Callisia is a genus of flowering plants in the spiderwort family, Commelinaceae. Members of the genus are commonly known as roselings. It is native to the Western Hemisphere from the southern United States to Argentina. The generic name is derived from the Greek word κάλλος (kallos), meaning "beauty."

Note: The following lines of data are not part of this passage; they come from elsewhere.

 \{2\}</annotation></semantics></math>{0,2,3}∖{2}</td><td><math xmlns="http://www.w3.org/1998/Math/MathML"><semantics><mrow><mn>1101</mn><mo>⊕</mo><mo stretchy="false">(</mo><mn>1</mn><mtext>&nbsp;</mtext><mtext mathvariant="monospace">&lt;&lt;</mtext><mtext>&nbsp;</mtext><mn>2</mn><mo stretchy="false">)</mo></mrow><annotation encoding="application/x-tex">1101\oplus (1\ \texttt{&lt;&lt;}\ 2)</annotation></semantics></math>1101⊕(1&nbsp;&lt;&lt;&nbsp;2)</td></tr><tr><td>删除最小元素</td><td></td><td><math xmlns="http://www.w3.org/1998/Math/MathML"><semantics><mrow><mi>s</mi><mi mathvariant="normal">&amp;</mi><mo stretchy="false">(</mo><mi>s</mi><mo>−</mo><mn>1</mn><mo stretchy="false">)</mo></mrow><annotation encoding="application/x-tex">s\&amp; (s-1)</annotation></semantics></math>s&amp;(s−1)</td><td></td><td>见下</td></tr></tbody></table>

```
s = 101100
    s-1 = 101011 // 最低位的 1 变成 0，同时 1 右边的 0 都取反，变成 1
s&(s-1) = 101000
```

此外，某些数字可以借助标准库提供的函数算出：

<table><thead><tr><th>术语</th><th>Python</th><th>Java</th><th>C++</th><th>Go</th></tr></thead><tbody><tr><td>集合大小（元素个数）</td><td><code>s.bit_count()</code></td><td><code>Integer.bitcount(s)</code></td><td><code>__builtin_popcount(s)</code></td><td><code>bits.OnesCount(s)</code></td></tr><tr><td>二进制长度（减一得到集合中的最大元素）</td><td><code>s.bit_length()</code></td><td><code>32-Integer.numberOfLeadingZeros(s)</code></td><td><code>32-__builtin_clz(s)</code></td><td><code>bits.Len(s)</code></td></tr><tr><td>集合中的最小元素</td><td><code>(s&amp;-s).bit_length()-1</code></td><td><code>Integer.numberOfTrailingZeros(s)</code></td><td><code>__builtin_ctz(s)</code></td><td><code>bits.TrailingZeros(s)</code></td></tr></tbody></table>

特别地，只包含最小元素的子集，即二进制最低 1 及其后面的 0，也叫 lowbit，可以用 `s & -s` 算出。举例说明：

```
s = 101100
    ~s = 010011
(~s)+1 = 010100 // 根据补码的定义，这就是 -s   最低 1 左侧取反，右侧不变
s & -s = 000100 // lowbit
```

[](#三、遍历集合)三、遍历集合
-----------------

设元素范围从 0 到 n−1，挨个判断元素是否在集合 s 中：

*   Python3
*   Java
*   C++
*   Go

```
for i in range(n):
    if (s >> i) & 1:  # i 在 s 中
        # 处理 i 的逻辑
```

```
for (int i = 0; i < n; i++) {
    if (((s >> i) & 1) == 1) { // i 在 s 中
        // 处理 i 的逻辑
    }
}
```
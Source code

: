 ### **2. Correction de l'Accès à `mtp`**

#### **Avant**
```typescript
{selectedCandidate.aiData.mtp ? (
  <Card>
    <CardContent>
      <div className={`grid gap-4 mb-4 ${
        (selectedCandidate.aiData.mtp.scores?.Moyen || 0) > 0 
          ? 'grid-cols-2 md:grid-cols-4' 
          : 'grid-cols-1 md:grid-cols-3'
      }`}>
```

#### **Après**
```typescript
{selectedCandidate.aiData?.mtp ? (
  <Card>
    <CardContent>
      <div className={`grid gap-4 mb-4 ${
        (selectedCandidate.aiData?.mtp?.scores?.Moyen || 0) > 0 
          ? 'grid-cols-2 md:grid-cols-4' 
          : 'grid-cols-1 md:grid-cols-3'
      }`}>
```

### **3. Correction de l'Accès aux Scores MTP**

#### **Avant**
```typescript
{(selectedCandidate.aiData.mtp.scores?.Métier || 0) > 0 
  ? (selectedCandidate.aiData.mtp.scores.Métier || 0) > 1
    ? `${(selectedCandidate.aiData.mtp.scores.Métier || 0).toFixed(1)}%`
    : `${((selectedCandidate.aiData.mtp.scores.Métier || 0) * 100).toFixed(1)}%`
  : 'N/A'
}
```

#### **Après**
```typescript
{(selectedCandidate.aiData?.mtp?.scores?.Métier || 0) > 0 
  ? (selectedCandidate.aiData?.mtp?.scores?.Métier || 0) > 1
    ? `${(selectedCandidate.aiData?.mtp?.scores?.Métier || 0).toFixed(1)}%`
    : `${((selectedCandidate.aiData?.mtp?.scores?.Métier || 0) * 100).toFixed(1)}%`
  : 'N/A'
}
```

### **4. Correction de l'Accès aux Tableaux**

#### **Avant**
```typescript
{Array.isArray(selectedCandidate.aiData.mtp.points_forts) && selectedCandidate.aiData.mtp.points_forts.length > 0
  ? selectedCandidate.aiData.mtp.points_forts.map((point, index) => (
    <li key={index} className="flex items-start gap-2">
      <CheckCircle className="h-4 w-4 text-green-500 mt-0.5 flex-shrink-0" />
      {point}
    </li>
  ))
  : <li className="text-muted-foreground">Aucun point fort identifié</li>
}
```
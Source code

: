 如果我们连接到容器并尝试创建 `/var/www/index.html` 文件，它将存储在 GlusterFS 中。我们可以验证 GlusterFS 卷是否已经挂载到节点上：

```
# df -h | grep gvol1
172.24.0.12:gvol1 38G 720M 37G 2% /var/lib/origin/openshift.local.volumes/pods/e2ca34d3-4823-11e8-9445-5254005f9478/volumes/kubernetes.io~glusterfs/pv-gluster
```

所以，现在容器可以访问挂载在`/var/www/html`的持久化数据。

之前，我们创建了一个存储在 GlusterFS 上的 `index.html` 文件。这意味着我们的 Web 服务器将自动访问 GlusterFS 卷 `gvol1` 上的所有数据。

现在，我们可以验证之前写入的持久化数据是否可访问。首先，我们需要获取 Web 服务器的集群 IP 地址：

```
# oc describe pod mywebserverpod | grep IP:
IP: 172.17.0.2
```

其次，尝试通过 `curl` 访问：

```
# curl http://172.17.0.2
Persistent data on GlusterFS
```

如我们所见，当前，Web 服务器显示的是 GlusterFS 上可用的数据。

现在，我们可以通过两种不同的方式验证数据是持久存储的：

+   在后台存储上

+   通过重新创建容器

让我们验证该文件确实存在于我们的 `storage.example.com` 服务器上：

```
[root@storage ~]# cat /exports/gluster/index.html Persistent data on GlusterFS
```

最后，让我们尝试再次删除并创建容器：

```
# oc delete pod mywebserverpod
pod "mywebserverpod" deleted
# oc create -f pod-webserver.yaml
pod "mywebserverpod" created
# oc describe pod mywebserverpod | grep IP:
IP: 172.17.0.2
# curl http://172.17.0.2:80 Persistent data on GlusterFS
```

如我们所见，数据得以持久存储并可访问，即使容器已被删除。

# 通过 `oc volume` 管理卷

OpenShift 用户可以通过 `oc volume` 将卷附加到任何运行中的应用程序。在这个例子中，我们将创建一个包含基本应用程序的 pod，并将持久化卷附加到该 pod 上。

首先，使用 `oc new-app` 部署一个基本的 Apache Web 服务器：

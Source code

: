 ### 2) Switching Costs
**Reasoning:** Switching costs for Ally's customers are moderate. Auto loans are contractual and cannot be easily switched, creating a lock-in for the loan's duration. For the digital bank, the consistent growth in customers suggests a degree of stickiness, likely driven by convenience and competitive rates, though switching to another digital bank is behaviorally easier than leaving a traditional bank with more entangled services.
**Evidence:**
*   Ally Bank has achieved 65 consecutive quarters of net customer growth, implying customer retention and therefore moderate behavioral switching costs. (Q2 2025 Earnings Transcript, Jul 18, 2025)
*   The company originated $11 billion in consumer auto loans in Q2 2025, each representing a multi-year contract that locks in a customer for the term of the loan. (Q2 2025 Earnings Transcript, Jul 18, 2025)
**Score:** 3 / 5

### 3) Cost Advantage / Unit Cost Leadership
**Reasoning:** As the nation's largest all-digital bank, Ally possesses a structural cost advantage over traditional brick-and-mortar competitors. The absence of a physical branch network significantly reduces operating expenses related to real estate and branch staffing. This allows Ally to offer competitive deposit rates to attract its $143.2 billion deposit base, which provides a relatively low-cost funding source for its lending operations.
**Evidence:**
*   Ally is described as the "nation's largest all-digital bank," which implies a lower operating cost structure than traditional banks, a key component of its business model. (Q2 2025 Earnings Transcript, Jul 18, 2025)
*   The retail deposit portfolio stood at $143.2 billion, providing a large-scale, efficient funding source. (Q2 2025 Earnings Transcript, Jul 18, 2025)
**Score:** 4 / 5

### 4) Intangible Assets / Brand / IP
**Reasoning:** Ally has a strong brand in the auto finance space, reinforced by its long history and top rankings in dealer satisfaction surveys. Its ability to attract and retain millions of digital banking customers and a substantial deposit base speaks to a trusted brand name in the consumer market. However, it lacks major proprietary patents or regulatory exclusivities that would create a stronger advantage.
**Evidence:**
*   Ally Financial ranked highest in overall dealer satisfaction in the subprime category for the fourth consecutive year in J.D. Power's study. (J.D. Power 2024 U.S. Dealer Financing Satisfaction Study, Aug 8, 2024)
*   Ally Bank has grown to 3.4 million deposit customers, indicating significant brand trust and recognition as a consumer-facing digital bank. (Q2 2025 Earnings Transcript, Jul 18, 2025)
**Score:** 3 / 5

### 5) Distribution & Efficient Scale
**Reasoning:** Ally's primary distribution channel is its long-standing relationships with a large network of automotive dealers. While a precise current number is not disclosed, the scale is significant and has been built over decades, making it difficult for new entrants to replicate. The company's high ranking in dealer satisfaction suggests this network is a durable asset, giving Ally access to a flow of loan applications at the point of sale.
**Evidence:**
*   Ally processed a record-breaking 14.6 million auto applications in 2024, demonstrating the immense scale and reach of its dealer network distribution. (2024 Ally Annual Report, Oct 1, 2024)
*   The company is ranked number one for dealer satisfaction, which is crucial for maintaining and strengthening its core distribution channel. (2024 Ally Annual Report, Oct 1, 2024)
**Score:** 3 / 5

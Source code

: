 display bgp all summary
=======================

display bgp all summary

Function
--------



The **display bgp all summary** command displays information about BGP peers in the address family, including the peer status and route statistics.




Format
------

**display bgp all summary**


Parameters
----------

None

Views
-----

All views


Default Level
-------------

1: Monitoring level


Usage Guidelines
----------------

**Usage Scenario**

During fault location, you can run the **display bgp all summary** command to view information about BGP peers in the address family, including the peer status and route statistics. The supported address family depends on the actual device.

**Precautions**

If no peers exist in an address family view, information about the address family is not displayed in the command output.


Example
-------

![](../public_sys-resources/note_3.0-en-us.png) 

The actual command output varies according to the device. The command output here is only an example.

Some members of Callisia may cause allergic reactions in pets (especially cats and dogs), characterised by red, itchy skin. Notable culprits are C. fragrans (inch plant) and C. repens (turtle vine).

== Species ==
Callisia includes the following species:
- Callisia cordifolia (Sw.) E.S.Anderson & Woodson - Florida Roseling – Central America, tropical Mexico, Cuba, Jamaica, Venezuela, Colombia, Ecuador, Peru, Florida, Georgia
- Callisia filiformis (M.Martens & Galeotti) D.R.Hunt – central + southern Mexico, Central America, Lesser Antilles, Venezuela, northeastern Brazil
- Callisia fragrans (Lindl.) Woodson – Mexico; naturalized in Florida, Louisiana, Hawaii, West Indies, Morocco, Taiwan, Norfolk Island in Australia
- Callisia gentlei Matuda – southern Mexico, Guatemala, Honduras
- Callisia gracilis (Kunth) D.R.Hunt – Panama to Venezuela and western Bolivia
- Callisia graminea (Small) G.Tucker - Grassleaf roseling – southeastern United States from Florida to Virginia
- Callisia hintoniorum B.L.Turner – Nuevo León
- Callisia insignis C.B.Clarke – Mexico; naturalized in Venezuela
- Callisia laui (D.R.Hunt) D.R.Hunt – Guerrero, Oaxaca
- Callisia micrantha (Torr.) D.R.Hunt - Littleflower roseling – Texas, Tamaulipas
- Callisia monandra (Sw.) J.A.Schultes & J.H.Schultes - Cojite morado – widespread from northern Mexico + West Indies to Argentina
- Callisia multiflora (M.Martens & Galeotti) Standl. – central + southern Mexico, Central America
- Callisia navicularis (Ortgies) D.R.Hunt – Nuevo León, Veracruz, Tamaulipas, Puebla, San Luis Potosí
- Callisia ornata (Small) G.Tucker - Florida scrub roseling – Georgia, Florida
- Callisia repens (Jacq.) L. - Creeping inchplant – scattered locales in southern United States (Riverside County in California, Texas, Louisiana, Florida); widespread from Mexico + West Indies south to Argentina
- Callisia rosea (Vent.) D.R.Hunt - Piedmont roseling – southeastern United States from Alabama to Maryland
- Callisia soconuscensis Matuda – Guatemala, southern Mexico
- Callisia tehuantepecana Matuda – Oaxaca
- Callisia warszewicziana (Kunth & C.D.Bouché) D.R.Hunt – Veracruz, Chiapas, Guatemala

=== Formerly placed here ===

- Neodonnellia grandiflora (Donn.Sm.) Rose (as C. grandiflora Donn.Sm.)